We run the test under two different scenarios. In the first scenario the portfolio returns are generated from a normal distribution mixture such that there is a bump in the left tail compared to a normal distribution. In the second case the portfolio returns are generated form a normal.

Then returns are always assumed to follow a normal distribution with the sample mean and variance. We can observe that the Value at Risk and Expected Shortfall estimates at 95% are strongly rejected in the first case but not in the second case.

The first case is:

\[ TDGP: r_t \sim \ \ \text{i.i.d} \ \ \mathbb{1}_{\phi_t = 0} \mathcal{N}(\mu_{standard}, \sigma_{stress}) + \mathbb{1}_{\phi_t = 1} \mathcal{N}(\mu_{stress}, \sigma_{stress}) \] where \(\phi_t \sim\) i.i.d \(Bernoulli(p)\).

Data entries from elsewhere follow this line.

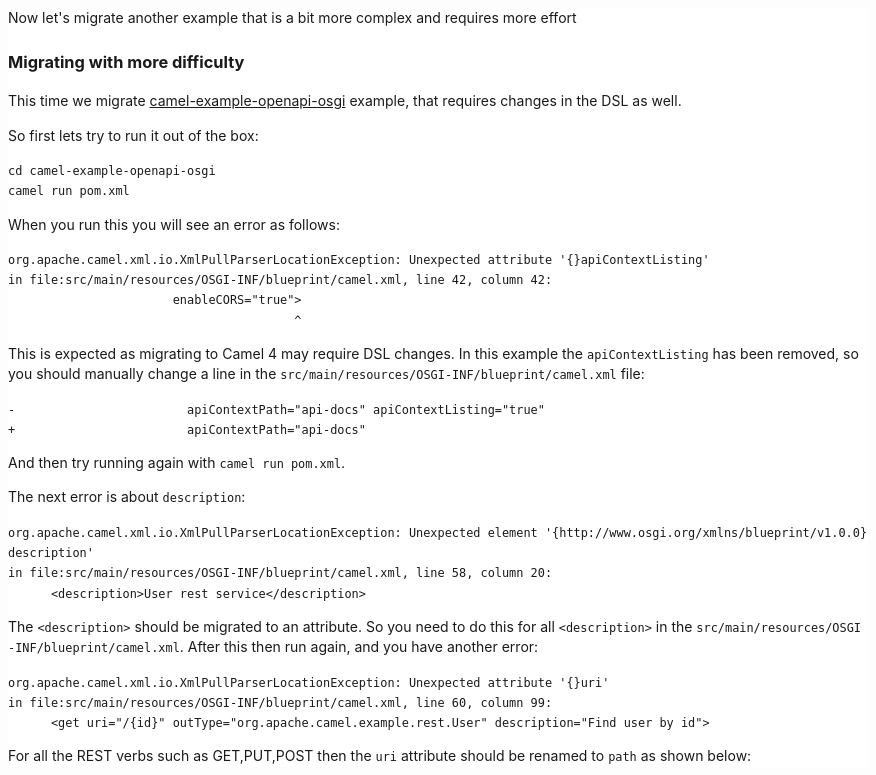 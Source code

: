 Now let's migrate another example that is a bit more complex and requires more effort 


### Migrating with more difficulty 

This time we migrate [camel-example-openapi-osgi](https://github.com/apache/camel-karaf-examples/tree/main/examples/camel-example-openapi-osgi) example,
that requires changes in the DSL as well.

So first lets try to run it out of the box:

```
cd camel-example-openapi-osgi
camel run pom.xml
```

When you run this you will see an error as follows:
```log
org.apache.camel.xml.io.XmlPullParserLocationException: Unexpected attribute '{}apiContextListing'
in file:src/main/resources/OSGI-INF/blueprint/camel.xml, line 42, column 42:
                       enableCORS="true">
                                        ^
```

This is expected as migrating to Camel 4 may require DSL changes. In this example the `apiContextListing`
has been removed, so you should manually change a line in the `src/main/resources/OSGI-INF/blueprint/camel.xml` file:

```
-                        apiContextPath="api-docs" apiContextListing="true"
+                        apiContextPath="api-docs"
```

And then try running again with `camel run pom.xml`.

The next error is about `description`:

```log
org.apache.camel.xml.io.XmlPullParserLocationException: Unexpected element '{http://www.osgi.org/xmlns/blueprint/v1.0.0}description'
in file:src/main/resources/OSGI-INF/blueprint/camel.xml, line 58, column 20:
      <description>User rest service</description>
```

The `<description>` should be migrated to an attribute. So you need to do this for all `<description>`
in the `src/main/resources/OSGI-INF/blueprint/camel.xml`. After this then run again, and you have another error:

```log
org.apache.camel.xml.io.XmlPullParserLocationException: Unexpected attribute '{}uri'
in file:src/main/resources/OSGI-INF/blueprint/camel.xml, line 60, column 99:
      <get uri="/{id}" outType="org.apache.camel.example.rest.User" description="Find user by id">
```

For all the REST verbs such as GET,PUT,POST then the `uri` attribute should be renamed to `path` as shown below:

\[ Model: r_t \sim \ \ \text{i.i.d} \ \ \mathcal{N}(\hat{\mu}, \hat{\sigma}) \]

## ----------------------------------------------------------------
##    Direct/Unconditional Expected Shortfall Test by Simulation   
## ----------------------------------------------------------------
## Number of observations: 3000
## Number of VaR breaches: 156
## Expected number of VaR breaches: 150.0
## ES Statistic: -0.29866795648622135
## Expected ES Statistic: 0
## Critical Value at α = 0.05: -0.13574459537691758
## p-value: 0.0002
## Number of Monte Carlo simulations: 10000
## ----------------------------------------------------------------

The second case is:

\[ TDGP: r_t \sim \ \ \text{i.i.d} \ \ \mathcal{N}(\mu_{standard}, \sigma_{standard}) \]

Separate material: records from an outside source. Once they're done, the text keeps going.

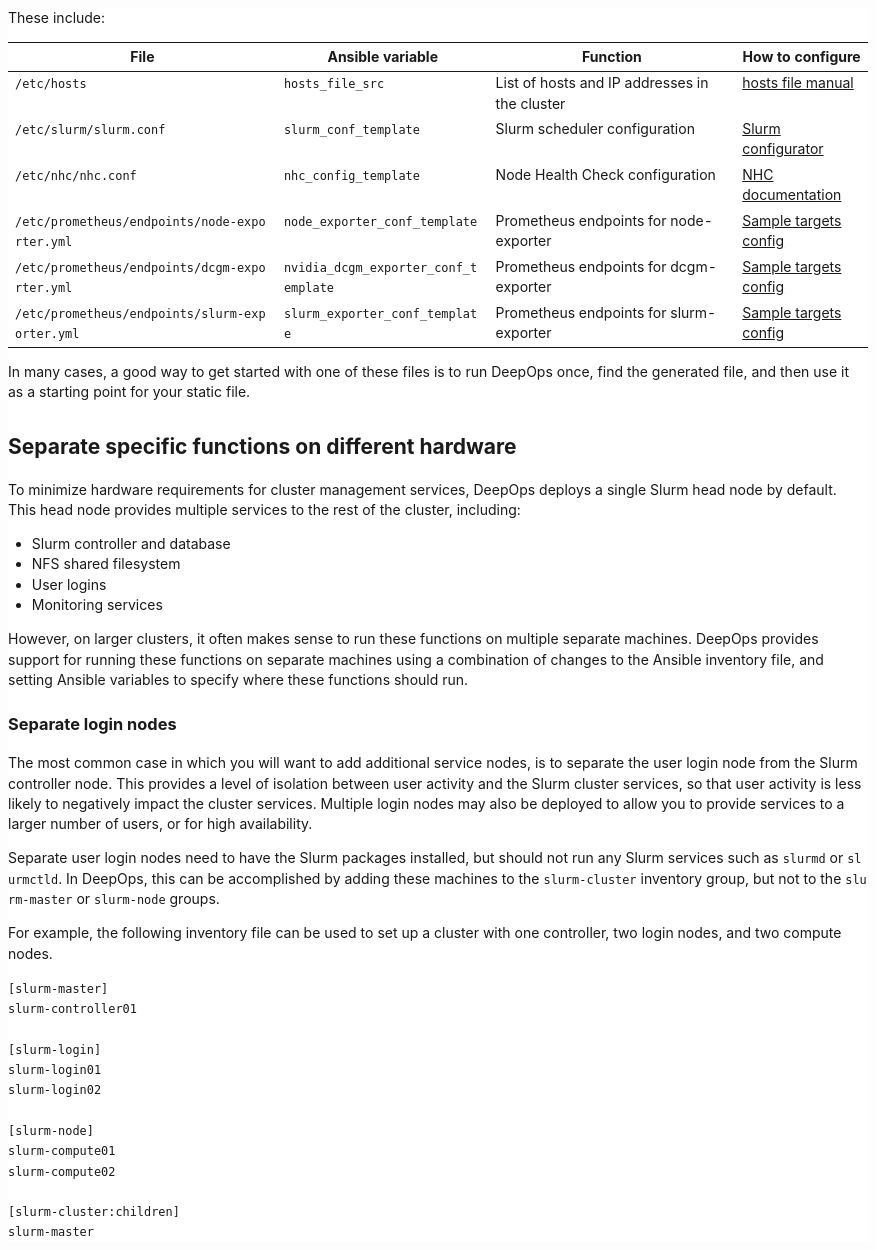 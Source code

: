 These include:

| File | Ansible variable | Function | How to configure |
| ---- | ---------------- | -------- | ---------------- |
| `/etc/hosts` | `hosts_file_src` | List of hosts and IP addresses in the cluster | [hosts file manual](https://man7.org/linux/man-pages/man5/hosts.5.html) |
| `/etc/slurm/slurm.conf` | `slurm_conf_template` | Slurm scheduler configuration | [Slurm configurator](https://slurm.schedmd.com/configurator.easy.html) |
| `/etc/nhc/nhc.conf` | `nhc_config_template` | Node Health Check configuration | [NHC documentation](https://github.com/mej/nhc/blob/master/README.md) |
| `/etc/prometheus/endpoints/node-exporter.yml` | `node_exporter_conf_template` | Prometheus endpoints for node-exporter | [Sample targets config](https://prometheus.io/docs/prometheus/latest/getting_started/#configure-prometheus-to-monitor-the-sample-targets) |
| `/etc/prometheus/endpoints/dcgm-exporter.yml` | `nvidia_dcgm_exporter_conf_template` | Prometheus endpoints for dcgm-exporter | [Sample targets config](https://prometheus.io/docs/prometheus/latest/getting_started/#configure-prometheus-to-monitor-the-sample-targets) |
| `/etc/prometheus/endpoints/slurm-exporter.yml` | `slurm_exporter_conf_template` | Prometheus endpoints for slurm-exporter | [Sample targets config](https://prometheus.io/docs/prometheus/latest/getting_started/#configure-prometheus-to-monitor-the-sample-targets) |

In many cases, a good way to get started with one of these files is to run DeepOps once, find the generated file, and then use it as a starting point for your static file.
 

## Separate specific functions on different hardware

To minimize hardware requirements for cluster management services, DeepOps deploys a single Slurm head node by default.
This head node provides multiple services to the rest of the cluster, including:

* Slurm controller and database
* NFS shared filesystem
* User logins
* Monitoring services

However, on larger clusters, it often makes sense to run these functions on multiple separate machines.
DeepOps provides support for running these functions on separate machines using a combination of changes to the Ansible inventory file, and setting Ansible variables to specify where these functions should run.

### Separate login nodes

The most common case in which you will want to add additional service nodes, is to separate the user login node from the Slurm controller node.
This provides a level of isolation between user activity and the Slurm cluster services, so that user activity is less likely to negatively impact the cluster services.
Multiple login nodes may also be deployed to allow you to provide services to a larger number of users, or for high availability.

Separate user login nodes need to have the Slurm packages installed, but should not run any Slurm services such as `slurmd` or `slurmctld`.
In DeepOps, this can be accomplished by adding these machines to the `slurm-cluster` inventory group, but not to the `slurm-master` or `slurm-node` groups.

For example, the following inventory file can be used to set up a cluster with one controller, two login nodes, and two compute nodes.

```
[slurm-master]
slurm-controller01

[slurm-login]
slurm-login01
slurm-login02

[slurm-node]
slurm-compute01
slurm-compute02

[slurm-cluster:children]
slurm-master
```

\[ Model: r_t \sim \ \ \text{i.i.d} \ \ \mathcal{N}(\hat{\mu}, \hat{\sigma}) \]

## ----------------------------------------------------------------
##    Direct/Unconditional Expected Shortfall Test by Simulation   
## ----------------------------------------------------------------
## Number of observations: 3000
## Number of VaR breaches: 144
## Expected number of VaR breaches: 150.0
## ES Statistic: 0.05483829919134353
## Expected ES Statistic: 0
## Critical Value at α = 0.05: -0.13545881827342304
## p-value: 0.7471
## Number of Monte Carlo simulations: 10000
## ----------------------------------------------------------------

References

Acerbi, Carlo, and Balazs Szekely. “Back-testing expected shortfall.Risk 27.11 (2014): 76-81.